“Streets of Laredo” (Unfortunate Rake, Part Three)
This is the third in a short series of posts on “The Unfortunate Rake.” Read the previous posts here and here.
“So brave, young, and handsome”
“When I got back to Wichita, I met one Zach Potter, a man with whom I had had some difficulty. He was on his way from the range to where he had friends in eastern Kansas. I always tried to make it a rule not to hold enmity toward any man. It was near an ice cream saloon that I met Potter. I addressed him in a friendly manner, and invited him to have some ice cream with me. ‘All right,’ he said, and while seated at the table we discussed our past trouble, its cause, etc., and ended up shaking hands and parting as friends. I have always been glad that we did so, for not long after I heard of his tragic death. Shot to death over a game of cards.”
–from Cowboy’s Lament: A Life on the Open Range by F. H. Maynard
“Streets of Laredo” is such a classic of American music, and specifically music of the Old West, that it’s a challenge to know where to begin and what “trail” to take to tell at least part of its story.

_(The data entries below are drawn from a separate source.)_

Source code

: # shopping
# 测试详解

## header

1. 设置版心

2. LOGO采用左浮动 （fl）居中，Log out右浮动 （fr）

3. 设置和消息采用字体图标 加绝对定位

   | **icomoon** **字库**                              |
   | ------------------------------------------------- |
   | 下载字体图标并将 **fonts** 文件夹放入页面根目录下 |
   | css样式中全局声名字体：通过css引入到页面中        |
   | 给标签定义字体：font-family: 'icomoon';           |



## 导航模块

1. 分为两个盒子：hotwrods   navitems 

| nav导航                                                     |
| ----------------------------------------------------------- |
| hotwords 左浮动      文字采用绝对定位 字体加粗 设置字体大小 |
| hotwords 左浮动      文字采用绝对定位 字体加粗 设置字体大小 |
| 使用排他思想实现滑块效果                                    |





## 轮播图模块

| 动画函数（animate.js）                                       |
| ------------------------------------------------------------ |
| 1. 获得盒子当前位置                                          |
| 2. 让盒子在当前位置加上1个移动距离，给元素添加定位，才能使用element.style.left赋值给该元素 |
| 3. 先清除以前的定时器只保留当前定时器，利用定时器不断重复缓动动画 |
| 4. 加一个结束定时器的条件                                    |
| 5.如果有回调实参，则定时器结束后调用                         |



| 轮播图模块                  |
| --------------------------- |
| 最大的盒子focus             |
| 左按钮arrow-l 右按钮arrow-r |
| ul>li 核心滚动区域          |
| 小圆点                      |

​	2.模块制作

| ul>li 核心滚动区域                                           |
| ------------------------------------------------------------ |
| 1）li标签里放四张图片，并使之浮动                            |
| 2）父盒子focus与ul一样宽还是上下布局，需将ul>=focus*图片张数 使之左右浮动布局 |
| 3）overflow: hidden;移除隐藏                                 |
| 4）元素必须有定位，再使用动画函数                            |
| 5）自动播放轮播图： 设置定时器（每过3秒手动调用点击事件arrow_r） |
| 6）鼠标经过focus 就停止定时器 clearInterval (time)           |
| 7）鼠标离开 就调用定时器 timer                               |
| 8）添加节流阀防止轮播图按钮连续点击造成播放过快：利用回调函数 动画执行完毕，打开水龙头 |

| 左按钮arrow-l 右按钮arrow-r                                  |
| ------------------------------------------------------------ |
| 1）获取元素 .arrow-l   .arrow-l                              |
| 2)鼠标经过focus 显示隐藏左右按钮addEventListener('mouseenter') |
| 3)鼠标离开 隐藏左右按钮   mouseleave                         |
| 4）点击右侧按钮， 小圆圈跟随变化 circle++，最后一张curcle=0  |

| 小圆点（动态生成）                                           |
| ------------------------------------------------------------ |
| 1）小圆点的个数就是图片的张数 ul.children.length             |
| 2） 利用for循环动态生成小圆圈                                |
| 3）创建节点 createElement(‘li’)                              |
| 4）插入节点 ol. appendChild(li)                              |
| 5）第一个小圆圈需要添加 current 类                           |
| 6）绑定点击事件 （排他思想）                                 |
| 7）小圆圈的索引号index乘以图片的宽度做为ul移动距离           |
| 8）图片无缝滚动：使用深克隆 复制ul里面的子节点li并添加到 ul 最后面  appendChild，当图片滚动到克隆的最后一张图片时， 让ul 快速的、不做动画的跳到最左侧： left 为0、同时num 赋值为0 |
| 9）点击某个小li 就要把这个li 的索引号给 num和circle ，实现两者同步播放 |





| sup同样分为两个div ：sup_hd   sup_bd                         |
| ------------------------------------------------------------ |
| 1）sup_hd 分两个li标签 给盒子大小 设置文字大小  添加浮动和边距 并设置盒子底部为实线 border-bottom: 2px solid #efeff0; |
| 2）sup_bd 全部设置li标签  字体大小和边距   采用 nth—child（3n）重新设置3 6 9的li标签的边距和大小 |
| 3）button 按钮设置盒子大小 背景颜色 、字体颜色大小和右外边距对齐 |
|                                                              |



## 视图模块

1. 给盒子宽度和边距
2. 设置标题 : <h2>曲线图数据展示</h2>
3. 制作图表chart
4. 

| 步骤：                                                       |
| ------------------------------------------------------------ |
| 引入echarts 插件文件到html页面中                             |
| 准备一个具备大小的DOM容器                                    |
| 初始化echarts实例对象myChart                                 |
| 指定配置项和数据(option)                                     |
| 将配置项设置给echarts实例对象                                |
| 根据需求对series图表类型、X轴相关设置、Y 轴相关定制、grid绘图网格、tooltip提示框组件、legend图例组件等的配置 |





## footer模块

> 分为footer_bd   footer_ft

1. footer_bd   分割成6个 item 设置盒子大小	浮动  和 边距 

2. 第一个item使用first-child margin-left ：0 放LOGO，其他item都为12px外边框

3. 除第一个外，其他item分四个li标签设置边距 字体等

Carl Sandburg referred to it as a “cowboy classic” as early as 1927. It was probably barely 50 years old then. Thirty years later, it was for a young Greil Marcus the first folk song that “carried the sting of death,” as he listened to a contestant sing it on a TV quiz show. A recent Western Writers of America survey placed it as #4 on a list of the Top 100 Western songs.
“Laredo” is so familiar that I’ve been curious to understand what it might still have to say, or if it is just an old chestnut. Understanding more about where it started will help us figure that out. What difference do America and “the West” make to the song’s core themes? How does the passing of time figure in changing how the song functions? What does the song in turn say about the West, and how does its story prove influential in the development of later songs and literature about the West?
Almeda Riddle provides a good introduction to get acquainted with the song. She calls her version “Tom Sherman’s Barroom.” I’ll explain why below.
“Rake’s” Western Progress
The American West was fertile ground for murder ballads, many of which have been lost to history. “Streets of Laredo” has staying power. Its story of a cowboy led astray is a common trope. You can hear its echoes in Marty Robbins’s classic “El Paso,” or in “Sonora’s Death Row.” Our dying cowboy is not an outlaw, but he’s “done wrong.” “Streets of Laredo” incorporates a call for compassion for our fallen comrade with a pathos akin to “Pills of White Mercury” (“Unfortunate Rake” pt. 1), but without the overt macho swagger of “Gambler’s Blues” (pt. 2). It keeps the “framing mechanism” usually found in the other two, where the narrator is not the protagonist. Like the other two, this song involves bearing witness to a person’s death, and the dying person’s final desire for dignity, despite their failings.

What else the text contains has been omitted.